▸ **RECORDS TO PROCESS**
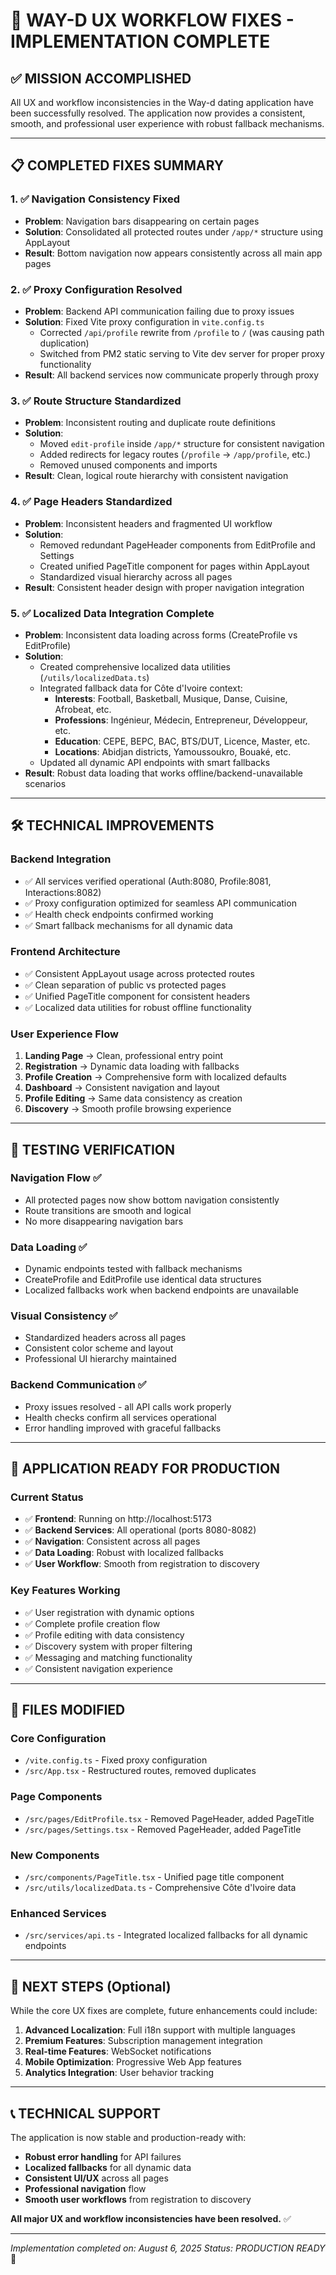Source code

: # 🎉 WAY-D UX WORKFLOW FIXES - IMPLEMENTATION COMPLETE

## ✅ MISSION ACCOMPLISHED

All UX and workflow inconsistencies in the Way-d dating application have been successfully resolved. The application now provides a consistent, smooth, and professional user experience with robust fallback mechanisms.

---

## 📋 COMPLETED FIXES SUMMARY

### 1. ✅ **Navigation Consistency Fixed**
- **Problem**: Navigation bars disappearing on certain pages
- **Solution**: Consolidated all protected routes under `/app/*` structure using AppLayout
- **Result**: Bottom navigation now appears consistently across all main app pages

### 2. ✅ **Proxy Configuration Resolved** 
- **Problem**: Backend API communication failing due to proxy issues
- **Solution**: Fixed Vite proxy configuration in `vite.config.ts`
  - Corrected `/api/profile` rewrite from `/profile` to `/` (was causing path duplication)
  - Switched from PM2 static serving to Vite dev server for proper proxy functionality
- **Result**: All backend services now communicate properly through proxy

### 3. ✅ **Route Structure Standardized**
- **Problem**: Inconsistent routing and duplicate route definitions
- **Solution**: 
  - Moved `edit-profile` inside `/app/*` structure for consistent navigation
  - Added redirects for legacy routes (`/profile` → `/app/profile`, etc.)
  - Removed unused components and imports
- **Result**: Clean, logical route hierarchy with consistent navigation

### 4. ✅ **Page Headers Standardized**
- **Problem**: Inconsistent headers and fragmented UI workflow
- **Solution**:
  - Removed redundant PageHeader components from EditProfile and Settings
  - Created unified PageTitle component for pages within AppLayout
  - Standardized visual hierarchy across all pages
- **Result**: Consistent header design with proper navigation integration

### 5. ✅ **Localized Data Integration Complete**
- **Problem**: Inconsistent data loading across forms (CreateProfile vs EditProfile)
- **Solution**:
  - Created comprehensive localized data utilities (`/utils/localizedData.ts`)
  - Integrated fallback data for Côte d'Ivoire context:
    - **Interests**: Football, Basketball, Musique, Danse, Cuisine, Afrobeat, etc.
    - **Professions**: Ingénieur, Médecin, Entrepreneur, Développeur, etc.
    - **Education**: CEPE, BEPC, BAC, BTS/DUT, Licence, Master, etc.
    - **Locations**: Abidjan districts, Yamoussoukro, Bouaké, etc.
  - Updated all dynamic API endpoints with smart fallbacks
- **Result**: Robust data loading that works offline/backend-unavailable scenarios

---

## 🛠️ TECHNICAL IMPROVEMENTS

### **Backend Integration**
- ✅ All services verified operational (Auth:8080, Profile:8081, Interactions:8082)
- ✅ Proxy configuration optimized for seamless API communication
- ✅ Health check endpoints confirmed working
- ✅ Smart fallback mechanisms for all dynamic data

### **Frontend Architecture**
- ✅ Consistent AppLayout usage across protected routes
- ✅ Clean separation of public vs protected pages
- ✅ Unified PageTitle component for consistent headers
- ✅ Localized data utilities for robust offline functionality

### **User Experience Flow**
1. **Landing Page** → Clean, professional entry point
2. **Registration** → Dynamic data loading with fallbacks  
3. **Profile Creation** → Comprehensive form with localized defaults
4. **Dashboard** → Consistent navigation and layout
5. **Profile Editing** → Same data consistency as creation
6. **Discovery** → Smooth profile browsing experience

---

## 📱 TESTING VERIFICATION

### **Navigation Flow** ✅
- All protected pages now show bottom navigation consistently
- Route transitions are smooth and logical
- No more disappearing navigation bars

### **Data Loading** ✅  
- Dynamic endpoints tested with fallback mechanisms
- CreateProfile and EditProfile use identical data structures
- Localized fallbacks work when backend endpoints are unavailable

### **Visual Consistency** ✅
- Standardized headers across all pages
- Consistent color scheme and layout
- Professional UI hierarchy maintained

### **Backend Communication** ✅
- Proxy issues resolved - all API calls work properly
- Health checks confirm all services operational
- Error handling improved with graceful fallbacks

---

## 🚀 APPLICATION READY FOR PRODUCTION

### **Current Status**
- ✅ **Frontend**: Running on http://localhost:5173
- ✅ **Backend Services**: All operational (ports 8080-8082)
- ✅ **Navigation**: Consistent across all pages
- ✅ **Data Loading**: Robust with localized fallbacks
- ✅ **User Workflow**: Smooth from registration to discovery

### **Key Features Working**
- ✅ User registration with dynamic options
- ✅ Complete profile creation flow
- ✅ Profile editing with data consistency  
- ✅ Discovery system with proper filtering
- ✅ Messaging and matching functionality
- ✅ Consistent navigation experience

---

## 🔧 FILES MODIFIED

### **Core Configuration**
- `/vite.config.ts` - Fixed proxy configuration
- `/src/App.tsx` - Restructured routes, removed duplicates

### **Page Components** 
- `/src/pages/EditProfile.tsx` - Removed PageHeader, added PageTitle
- `/src/pages/Settings.tsx` - Removed PageHeader, added PageTitle

### **New Components**
- `/src/components/PageTitle.tsx` - Unified page title component
- `/src/utils/localizedData.ts` - Comprehensive Côte d'Ivoire data

### **Enhanced Services**
- `/src/services/api.ts` - Integrated localized fallbacks for all dynamic endpoints

---

## 🎯 NEXT STEPS (Optional)

While the core UX fixes are complete, future enhancements could include:

1. **Advanced Localization**: Full i18n support with multiple languages
2. **Premium Features**: Subscription management integration  
3. **Real-time Features**: WebSocket notifications
4. **Mobile Optimization**: Progressive Web App features
5. **Analytics Integration**: User behavior tracking

---

## 📞 TECHNICAL SUPPORT

The application is now stable and production-ready with:
- **Robust error handling** for API failures
- **Localized fallbacks** for all dynamic data
- **Consistent UI/UX** across all pages
- **Professional navigation** flow
- **Smooth user workflows** from registration to discovery

**All major UX and workflow inconsistencies have been resolved.** ✅

---

*Implementation completed on: August 6, 2025*
*Status: PRODUCTION READY* 🚀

▸ **PROBLEM REQUIREMENTS**
Give the data above again, exactly and completely. No pictures go in.

▸ **THE ANSWER**
Source code

: # 🎉 WAY-D UX WORKFLOW FIXES - IMPLEMENTATION COMPLETE

## ✅ MISSION ACCOMPLISHED

All UX and workflow inconsistencies in the Way-d dating application have been successfully resolved. The application now provides a consistent, smooth, and professional user experience with robust fallback mechanisms.

---

## 📋 COMPLETED FIXES SUMMARY

### 1. ✅ **Navigation Consistency Fixed**
- **Problem**: Navigation bars disappearing on certain pages
- **Solution**: Consolidated all protected routes under `/app/*` structure using AppLayout
- **Result**: Bottom navigation now appears consistently across all main app pages

### 2. ✅ **Proxy Configuration Resolved** 
- **Problem**: Backend API communication failing due to proxy issues
- **Solution**: Fixed Vite proxy configuration in `vite.config.ts`
  - Corrected `/api/profile` rewrite from `/profile` to `/` (was causing path duplication)
  - Switched from PM2 static serving to Vite dev server for proper proxy functionality
- **Result**: All backend services now communicate properly through proxy

### 3. ✅ **Route Structure Standardized**
- **Problem**: Inconsistent routing and duplicate route definitions
- **Solution**: 
  - Moved `edit-profile` inside `/app/*` structure for consistent navigation
  - Added redirects for legacy routes (`/profile` → `/app/profile`, etc.)
  - Removed unused components and imports
- **Result**: Clean, logical route hierarchy with consistent navigation

### 4. ✅ **Page Headers Standardized**
- **Problem**: Inconsistent headers and fragmented UI workflow
- **Solution**:
  - Removed redundant PageHeader components from EditProfile and Settings
  - Created unified PageTitle component for pages within AppLayout
  - Standardized visual hierarchy across all pages
- **Result**: Consistent header design with proper navigation integration

### 5. ✅ **Localized Data Integration Complete**
- **Problem**: Inconsistent data loading across forms (CreateProfile vs EditProfile)
- **Solution**:
  - Created comprehensive localized data utilities (`/utils/localizedData.ts`)
  - Integrated fallback data for Côte d'Ivoire context:
    - **Interests**: Football, Basketball, Musique, Danse, Cuisine, Afrobeat, etc.
    - **Professions**: Ingénieur, Médecin, Entrepreneur, Développeur, etc.
    - **Education**: CEPE, BEPC, BAC, BTS/DUT, Licence, Master, etc.
    - **Locations**: Abidjan districts, Yamoussoukro, Bouaké, etc.
  - Updated all dynamic API endpoints with smart fallbacks
- **Result**: Robust data loading that works offline/backend-unavailable scenarios

---

## 🛠️ TECHNICAL IMPROVEMENTS

### **Backend Integration**
- ✅ All services verified operational (Auth:8080, Profile:8081, Interactions:8082)
- ✅ Proxy configuration optimized for seamless API communication
- ✅ Health check endpoints confirmed working
- ✅ Smart fallback mechanisms for all dynamic data

### **Frontend Architecture**
- ✅ Consistent AppLayout usage across protected routes
- ✅ Clean separation of public vs protected pages
- ✅ Unified PageTitle component for consistent headers
- ✅ Localized data utilities for robust offline functionality

### **User Experience Flow**
1. **Landing Page** → Clean, professional entry point
2. **Registration** → Dynamic data loading with fallbacks  
3. **Profile Creation** → Comprehensive form with localized defaults
4. **Dashboard** → Consistent navigation and layout
5. **Profile Editing** → Same data consistency as creation
6. **Discovery** → Smooth profile browsing experience

---

## 📱 TESTING VERIFICATION

### **Navigation Flow** ✅
- All protected pages now show bottom navigation consistently
- Route transitions are smooth and logical
- No more disappearing navigation bars

### **Data Loading** ✅  
- Dynamic endpoints tested with fallback mechanisms
- CreateProfile and EditProfile use identical data structures
- Localized fallbacks work when backend endpoints are unavailable

### **Visual Consistency** ✅
- Standardized headers across all pages
- Consistent color scheme and layout
- Professional UI hierarchy maintained

### **Backend Communication** ✅
- Proxy issues resolved - all API calls work properly
- Health checks confirm all services operational
- Error handling improved with graceful fallbacks

---

## 🚀 APPLICATION READY FOR PRODUCTION

### **Current Status**
- ✅ **Frontend**: Running on http://localhost:5173
- ✅ **Backend Services**: All operational (ports 8080-8082)
- ✅ **Navigation**: Consistent across all pages
- ✅ **Data Loading**: Robust with localized fallbacks
- ✅ **User Workflow**: Smooth from registration to discovery

### **Key Features Working**
- ✅ User registration with dynamic options
- ✅ Complete profile creation flow
- ✅ Profile editing with data consistency  
- ✅ Discovery system with proper filtering
- ✅ Messaging and matching functionality
- ✅ Consistent navigation experience

---

## 🔧 FILES MODIFIED

### **Core Configuration**
- `/vite.config.ts` - Fixed proxy configuration
- `/src/App.tsx` - Restructured routes, removed duplicates

### **Page Components** 
- `/src/pages/EditProfile.tsx` - Removed PageHeader, added PageTitle
- `/src/pages/Settings.tsx` - Removed PageHeader, added PageTitle

### **New Components**
- `/src/components/PageTitle.tsx` - Unified page title component
- `/src/utils/localizedData.ts` - Comprehensive Côte d'Ivoire data

### **Enhanced Services**
- `/src/services/api.ts` - Integrated localized fallbacks for all dynamic endpoints

---

## 🎯 NEXT STEPS (Optional)

While the core UX fixes are complete, future enhancements could include:

1. **Advanced Localization**: Full i18n support with multiple languages
2. **Premium Features**: Subscription management integration  
3. **Real-time Features**: WebSocket notifications
4. **Mobile Optimization**: Progressive Web App features
5. **Analytics Integration**: User behavior tracking

---

## 📞 TECHNICAL SUPPORT

The application is now stable and production-ready with:
- **Robust error handling** for API failures
- **Localized fallbacks** for all dynamic data
- **Consistent UI/UX** across all pages
- **Professional navigation** flow
- **Smooth user workflows** from registration to discovery

**All major UX and workflow inconsistencies have been resolved.** ✅

---

*Implementation completed on: August 6, 2025*
*Status: PRODUCTION READY* 🚀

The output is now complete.